Segment Start: TASK MATERIAL

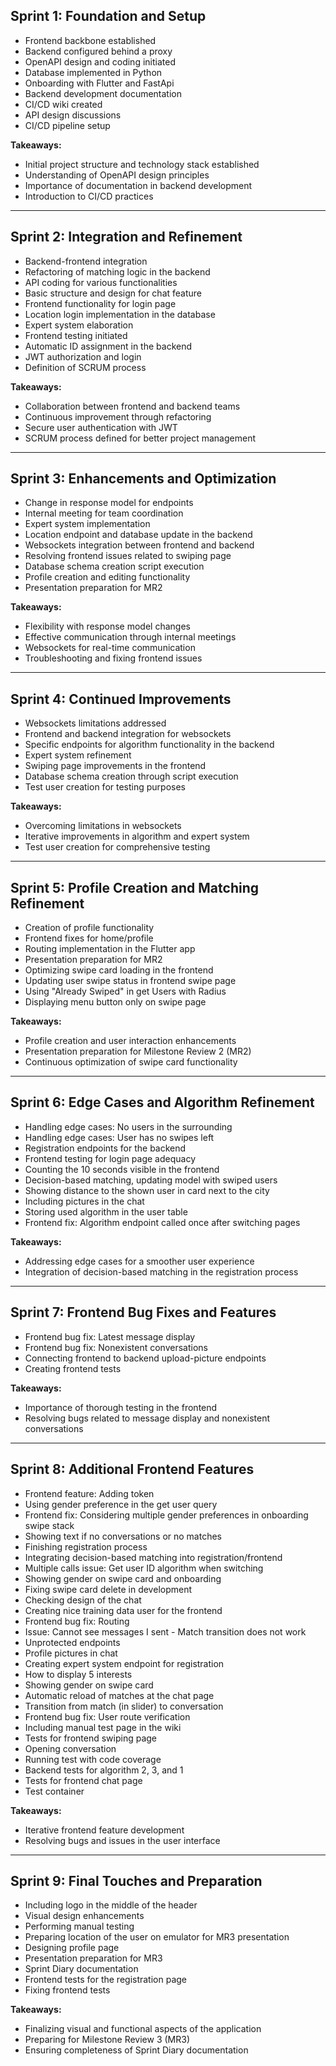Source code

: ## Sprint 1: Foundation and Setup

- Frontend backbone established
- Backend configured behind a proxy
- OpenAPI design and coding initiated
- Database implemented in Python
- Onboarding with Flutter and FastApi
- Backend development documentation
- CI/CD wiki created
- API design discussions
- CI/CD pipeline setup

**Takeaways:**
- Initial project structure and technology stack established
- Understanding of OpenAPI design principles
- Importance of documentation in backend development
- Introduction to CI/CD practices

---

## Sprint 2: Integration and Refinement

- Backend-frontend integration
- Refactoring of matching logic in the backend
- API coding for various functionalities
- Basic structure and design for chat feature
- Frontend functionality for login page
- Location login implementation in the database
- Expert system elaboration
- Frontend testing initiated
- Automatic ID assignment in the backend
- JWT authorization and login
- Definition of SCRUM process

**Takeaways:**
- Collaboration between frontend and backend teams
- Continuous improvement through refactoring
- Secure user authentication with JWT
- SCRUM process defined for better project management

---

## Sprint 3: Enhancements and Optimization

- Change in response model for endpoints
- Internal meeting for team coordination
- Expert system implementation
- Location endpoint and database update in the backend
- Websockets integration between frontend and backend
- Resolving frontend issues related to swiping page
- Database schema creation script execution
- Profile creation and editing functionality
- Presentation preparation for MR2

**Takeaways:**
- Flexibility with response model changes
- Effective communication through internal meetings
- Websockets for real-time communication
- Troubleshooting and fixing frontend issues

---

## Sprint 4: Continued Improvements

- Websockets limitations addressed
- Frontend and backend integration for websockets
- Specific endpoints for algorithm functionality in the backend
- Expert system refinement
- Swiping page improvements in the frontend
- Database schema creation through script execution
- Test user creation for testing purposes

**Takeaways:**
- Overcoming limitations in websockets
- Iterative improvements in algorithm and expert system
- Test user creation for comprehensive testing

---

## Sprint 5: Profile Creation and Matching Refinement

- Creation of profile functionality
- Frontend fixes for home/profile
- Routing implementation in the Flutter app
- Presentation preparation for MR2
- Optimizing swipe card loading in the frontend
- Updating user swipe status in frontend swipe page
- Using "Already Swiped" in get Users with Radius
- Displaying menu button only on swipe page

**Takeaways:**
- Profile creation and user interaction enhancements
- Presentation preparation for Milestone Review 2 (MR2)
- Continuous optimization of swipe card functionality

---

## Sprint 6: Edge Cases and Algorithm Refinement

- Handling edge cases: No users in the surrounding
- Handling edge cases: User has no swipes left
- Registration endpoints for the backend
- Frontend testing for login page adequacy
- Counting the 10 seconds visible in the frontend
- Decision-based matching, updating model with swiped users
- Showing distance to the shown user in card next to the city
- Including pictures in the chat
- Storing used algorithm in the user table
- Frontend fix: Algorithm endpoint called once after switching pages

**Takeaways:**
- Addressing edge cases for a smoother user experience
- Integration of decision-based matching in the registration process

---

## Sprint 7: Frontend Bug Fixes and Features

- Frontend bug fix: Latest message display
- Frontend bug fix: Nonexistent conversations
- Connecting frontend to backend upload-picture endpoints
- Creating frontend tests

**Takeaways:**
- Importance of thorough testing in the frontend
- Resolving bugs related to message display and nonexistent conversations

---

## Sprint 8: Additional Frontend Features

- Frontend feature: Adding token
- Using gender preference in the get user query
- Frontend fix: Considering multiple gender preferences in onboarding swipe stack
- Showing text if no conversations or no matches
- Finishing registration process
- Integrating decision-based matching into registration/frontend
- Multiple calls issue: Get user ID algorithm when switching
- Showing gender on swipe card and onboarding
- Fixing swipe card delete in development
- Checking design of the chat
- Creating nice training data user for the frontend
- Frontend bug fix: Routing
- Issue: Cannot see messages I sent - Match transition does not work
- Unprotected endpoints
- Profile pictures in chat
- Creating expert system endpoint for registration
- How to display 5 interests
- Showing gender on swipe card
- Automatic reload of matches at the chat page
- Transition from match (in slider) to conversation
- Frontend bug fix: User route verification
- Including manual test page in the wiki
- Tests for frontend swiping page
- Opening conversation
- Running test with code coverage
- Backend tests for algorithm 2, 3, and 1
- Tests for frontend chat page
- Test container

**Takeaways:**
- Iterative frontend feature development
- Resolving bugs and issues in the user interface

---

## Sprint 9: Final Touches and Preparation

- Including logo in the middle of the header
- Visual design enhancements
- Performing manual testing
- Preparing location of the user on emulator for MR3 presentation
- Designing profile page
- Presentation preparation for MR3
- Sprint Diary documentation
- Frontend tests for the registration page
- Fixing frontend tests

**Takeaways:**
- Finalizing visual and functional aspects of the application
- Preparing for Milestone Review 3 (MR3)
- Ensuring completeness of Sprint Diary documentation
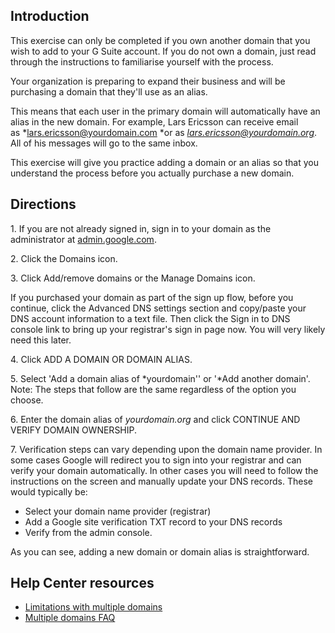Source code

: ## Introduction

This exercise can only be completed if you own another domain that you wish to add to your G Suite account. If you do not own a domain, just read through the instructions to familiarise yourself with the process.

Your organization is preparing to expand their business and will be purchasing a domain that they'll use as an alias.

This means that each user in the primary domain will automatically have an alias in the new domain. For example, Lars Ericsson can receive email as *lars.ericsson@yourdomain.com *or as *lars.ericsson@yourdomain.org*. All of his messages will go to the same inbox.

This exercise will give you practice adding a domain or an alias so that you understand the process before you actually purchase a new domain.

## Directions

1\. If you are not already signed in, sign in to your domain as the administrator at [admin.google.com](https://admin.google.com/).

2\. Click the Domains icon.

3\. Click Add/remove domains or the Manage Domains icon.

If you purchased your domain as part of the sign up flow, before you continue, click the Advanced DNS settings section and copy/paste your DNS account information to a text file. Then click the Sign in to DNS console link to bring up your registrar's sign in page now. You will very likely need this later.

4\. Click ADD A DOMAIN OR DOMAIN ALIAS.

5\. Select 'Add a domain alias of *yourdomain'' or '*Add another domain'. Note: The steps that follow are the same regardless of the option you choose.

6\. Enter the domain alias of *yourdomain.org* and click CONTINUE AND VERIFY DOMAIN OWNERSHIP.

7\. Verification steps can vary depending upon the domain name provider. In some cases Google will redirect you to sign into your registrar and can verify your domain automatically. In other cases you will need to follow the instructions on the screen and manually update your DNS records. These would typically be:

-   Select your domain name provider (registrar)
-   Add a Google site verification TXT record to your DNS records
-   Verify from the admin console.

As you can see, adding a new domain or domain alias is straightforward.

## Help Center resources

-   [Limitations with multiple domains](https://support.google.com/a/answer/182081 "Limitations with multiple domains")
-   [Multiple domains FAQ](https://support.google.com/a/answer/175747 "Multiple domains FAQ")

Segment End: TASK MATERIAL

• [EXERCISE DETAILS]: Copy out each line of the entries above that holds "stack".

• [SOLVED EXERCISE]:
- Initial project structure and technology stack established
- Frontend fix: Considering multiple gender preferences in onboarding swipe stack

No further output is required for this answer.